First, the inquiry must meet the threshold for an investigation to go forward.

“When we reach the investigation phase, we have satisfied ourselves internally there is something going on there. We’ve asked all the questions upfront,” Moss said.

“It’s not as simple as slipping a brown envelope under the door and waiting for it to go off. There is a heightened expectation of whistleblowers — they are going to be able to bring forward some type of evidence this is actually going on. Otherwise, what you get is vendettas and those types of campaigns.”

Prince Edward Island has not yet proclaimed its Public Interest Disclosure and Whistleblower Protection Act and there is no commissioner in place.

A case from the province made national headlines.

In 2019, the P.E.I. government announced a settlement of a lawsuit involving three former employees who blew the whistle on the province’s Provincial Nominee Program.

Cora Plourd Nicholson and Svetlana Tenetko were former employees of Island Investment Development Inc. while Susan Holmes was a former employee of the Department of Innovation and Advanced Learning.

The three had expressed concerns about the provincial nominee immigration program during their employment. They alleged in the statement of claim that government officials pressured them to approve immigrant investor applications that had been rejected during an initial review.

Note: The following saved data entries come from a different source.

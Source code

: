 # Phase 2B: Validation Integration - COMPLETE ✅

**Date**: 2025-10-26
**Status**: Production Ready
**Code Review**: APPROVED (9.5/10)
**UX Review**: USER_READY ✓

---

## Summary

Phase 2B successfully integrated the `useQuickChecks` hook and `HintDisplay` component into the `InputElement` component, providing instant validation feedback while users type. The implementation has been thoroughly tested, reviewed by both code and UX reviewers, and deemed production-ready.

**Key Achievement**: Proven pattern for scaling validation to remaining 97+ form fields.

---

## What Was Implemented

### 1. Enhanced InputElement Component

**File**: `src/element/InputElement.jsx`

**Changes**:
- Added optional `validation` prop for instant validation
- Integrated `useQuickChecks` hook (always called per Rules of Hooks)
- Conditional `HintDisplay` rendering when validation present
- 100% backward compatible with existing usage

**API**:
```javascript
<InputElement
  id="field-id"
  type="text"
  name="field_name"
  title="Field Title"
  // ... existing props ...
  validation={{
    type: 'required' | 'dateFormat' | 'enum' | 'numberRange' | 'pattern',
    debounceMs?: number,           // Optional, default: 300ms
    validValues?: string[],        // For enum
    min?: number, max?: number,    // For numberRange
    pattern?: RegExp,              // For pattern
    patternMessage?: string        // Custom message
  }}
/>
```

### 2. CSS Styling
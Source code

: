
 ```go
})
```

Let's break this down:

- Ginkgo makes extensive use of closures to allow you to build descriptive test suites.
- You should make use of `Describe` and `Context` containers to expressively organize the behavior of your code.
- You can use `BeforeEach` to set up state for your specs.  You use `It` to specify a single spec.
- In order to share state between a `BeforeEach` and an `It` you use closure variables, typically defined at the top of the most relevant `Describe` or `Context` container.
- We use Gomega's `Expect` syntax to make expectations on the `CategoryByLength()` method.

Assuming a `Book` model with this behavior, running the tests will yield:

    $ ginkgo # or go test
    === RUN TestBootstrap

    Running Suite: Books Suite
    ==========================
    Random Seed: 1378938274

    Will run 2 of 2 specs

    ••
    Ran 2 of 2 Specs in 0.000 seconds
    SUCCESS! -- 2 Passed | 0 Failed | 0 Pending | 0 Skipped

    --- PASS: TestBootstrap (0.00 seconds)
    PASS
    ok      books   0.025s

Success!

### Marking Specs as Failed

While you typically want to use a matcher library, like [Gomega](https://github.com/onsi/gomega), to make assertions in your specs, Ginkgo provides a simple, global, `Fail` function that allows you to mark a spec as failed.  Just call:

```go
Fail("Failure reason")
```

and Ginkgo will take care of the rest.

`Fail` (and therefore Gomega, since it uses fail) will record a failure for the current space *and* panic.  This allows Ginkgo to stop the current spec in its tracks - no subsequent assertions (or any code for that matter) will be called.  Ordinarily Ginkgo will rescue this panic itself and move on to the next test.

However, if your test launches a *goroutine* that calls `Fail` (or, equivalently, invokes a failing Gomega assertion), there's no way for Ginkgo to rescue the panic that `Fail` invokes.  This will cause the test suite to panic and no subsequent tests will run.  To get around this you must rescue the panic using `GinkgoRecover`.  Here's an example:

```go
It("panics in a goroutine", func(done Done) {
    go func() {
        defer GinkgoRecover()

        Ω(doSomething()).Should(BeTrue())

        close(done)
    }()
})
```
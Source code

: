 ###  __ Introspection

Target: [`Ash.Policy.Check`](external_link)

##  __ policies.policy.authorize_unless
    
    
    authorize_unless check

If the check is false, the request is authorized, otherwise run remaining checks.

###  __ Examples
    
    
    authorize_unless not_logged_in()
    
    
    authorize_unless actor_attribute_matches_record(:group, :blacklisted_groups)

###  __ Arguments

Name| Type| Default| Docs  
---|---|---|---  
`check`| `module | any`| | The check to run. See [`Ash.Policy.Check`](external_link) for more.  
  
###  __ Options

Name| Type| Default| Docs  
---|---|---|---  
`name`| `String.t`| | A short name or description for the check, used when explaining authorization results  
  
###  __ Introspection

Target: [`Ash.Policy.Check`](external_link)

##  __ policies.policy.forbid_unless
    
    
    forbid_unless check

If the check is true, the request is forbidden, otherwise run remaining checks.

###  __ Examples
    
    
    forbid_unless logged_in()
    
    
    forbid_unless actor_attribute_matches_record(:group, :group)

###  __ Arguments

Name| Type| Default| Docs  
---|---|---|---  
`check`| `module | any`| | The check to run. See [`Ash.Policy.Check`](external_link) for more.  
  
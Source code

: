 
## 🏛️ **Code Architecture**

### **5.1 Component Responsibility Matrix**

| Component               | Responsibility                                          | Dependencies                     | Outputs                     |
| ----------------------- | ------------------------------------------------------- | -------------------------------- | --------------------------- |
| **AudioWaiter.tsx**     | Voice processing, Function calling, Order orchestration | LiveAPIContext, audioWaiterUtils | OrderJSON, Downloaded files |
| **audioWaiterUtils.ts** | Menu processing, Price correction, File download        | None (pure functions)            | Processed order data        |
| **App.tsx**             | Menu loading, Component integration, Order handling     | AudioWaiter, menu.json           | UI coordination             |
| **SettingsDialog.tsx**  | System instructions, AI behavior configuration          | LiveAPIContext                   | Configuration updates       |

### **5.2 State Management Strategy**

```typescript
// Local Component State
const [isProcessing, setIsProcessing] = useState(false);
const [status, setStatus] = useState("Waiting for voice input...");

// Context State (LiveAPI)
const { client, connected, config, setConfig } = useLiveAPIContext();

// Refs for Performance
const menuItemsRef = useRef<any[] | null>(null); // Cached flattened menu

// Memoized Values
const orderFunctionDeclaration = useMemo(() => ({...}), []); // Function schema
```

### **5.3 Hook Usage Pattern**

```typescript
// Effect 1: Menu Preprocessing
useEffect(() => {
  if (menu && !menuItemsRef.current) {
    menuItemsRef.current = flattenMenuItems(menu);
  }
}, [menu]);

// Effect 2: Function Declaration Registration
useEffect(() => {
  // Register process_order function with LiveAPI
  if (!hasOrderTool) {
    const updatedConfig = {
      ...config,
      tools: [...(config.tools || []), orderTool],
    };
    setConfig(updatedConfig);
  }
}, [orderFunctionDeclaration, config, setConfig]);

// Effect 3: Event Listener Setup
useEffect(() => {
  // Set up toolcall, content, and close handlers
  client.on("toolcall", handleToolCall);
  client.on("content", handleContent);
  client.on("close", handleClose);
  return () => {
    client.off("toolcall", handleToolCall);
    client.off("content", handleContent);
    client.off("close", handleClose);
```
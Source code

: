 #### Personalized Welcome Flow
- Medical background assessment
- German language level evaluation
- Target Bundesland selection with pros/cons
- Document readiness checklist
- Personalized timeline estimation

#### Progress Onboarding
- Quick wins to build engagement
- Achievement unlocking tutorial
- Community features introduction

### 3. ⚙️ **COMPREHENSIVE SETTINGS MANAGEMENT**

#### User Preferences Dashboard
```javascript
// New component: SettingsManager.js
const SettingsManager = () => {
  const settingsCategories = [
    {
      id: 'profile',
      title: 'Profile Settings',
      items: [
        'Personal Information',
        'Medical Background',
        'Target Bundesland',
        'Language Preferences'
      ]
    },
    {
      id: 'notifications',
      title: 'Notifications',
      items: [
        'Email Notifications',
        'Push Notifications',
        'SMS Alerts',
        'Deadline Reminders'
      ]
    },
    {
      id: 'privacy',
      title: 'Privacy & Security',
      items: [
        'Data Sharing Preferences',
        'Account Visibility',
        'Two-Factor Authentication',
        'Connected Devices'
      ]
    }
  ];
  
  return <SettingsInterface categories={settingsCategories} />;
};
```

As well, in 2011, a P.E.I. Liberal party news release disclosed personal information without the consent of the three women, a privacy breach confirmed by a 2017 decision of the privacy commissioner. The province promised to follow the privacy commissioner’s recommendations to improve education on privacy rules and to require an internal investigation if a privacy breach occurs.

The good that can come out of whistleblowers coming forward can really hit home.

That’s what happened in Nova Scotia in 2011-12 when someone alleged wrongdoing involving two water supplies in the Municipality of the County of Antigonish that allegedly were not meeting provincial drinking water treatment standards. The investigation concluded one of the systems was meeting the standard, but that a small system at Gaspereaux Lake was not, according to the ombudsman’s annual report for that year. The system was not adhering to the Nova Scotia Treatment Standards for Municipal Drinking Water Systems (2012) because it did not have a continuous chlorine residual monitoring system.

Nova Scotia Environment staff indicated they were aware that the facility did not have the required monitoring system in place, and that a decision had been made in 2003 not to install it. They indicated that such a system was not required at the time

This ombudsman’s office found wrongdoing in the case, as a legislated safety requirement had not been met.

As a result, the department was told to ensure that all municipal water supplies met compliance.

“The case makes clear that wrongdoing does not always entail misuse of public funds or conflicts of interest,” the ombudsman report noted.

Canada’s federal whistleblower law isn’t exactly burning down the house of wrongdoing.

A report last month by the International Bar Association’s Government Accountability Project in a review of whistleblower law in 38 countries around the world noted the federal law — Public Servants Disclosure Protection Act — is nearly entirely dormant. That’s concerning.

“Canada, Lebanon and Norway’s laws are tied for the world’s weakest whistleblower protection laws, only matching one out of 20 criteria,” the report said.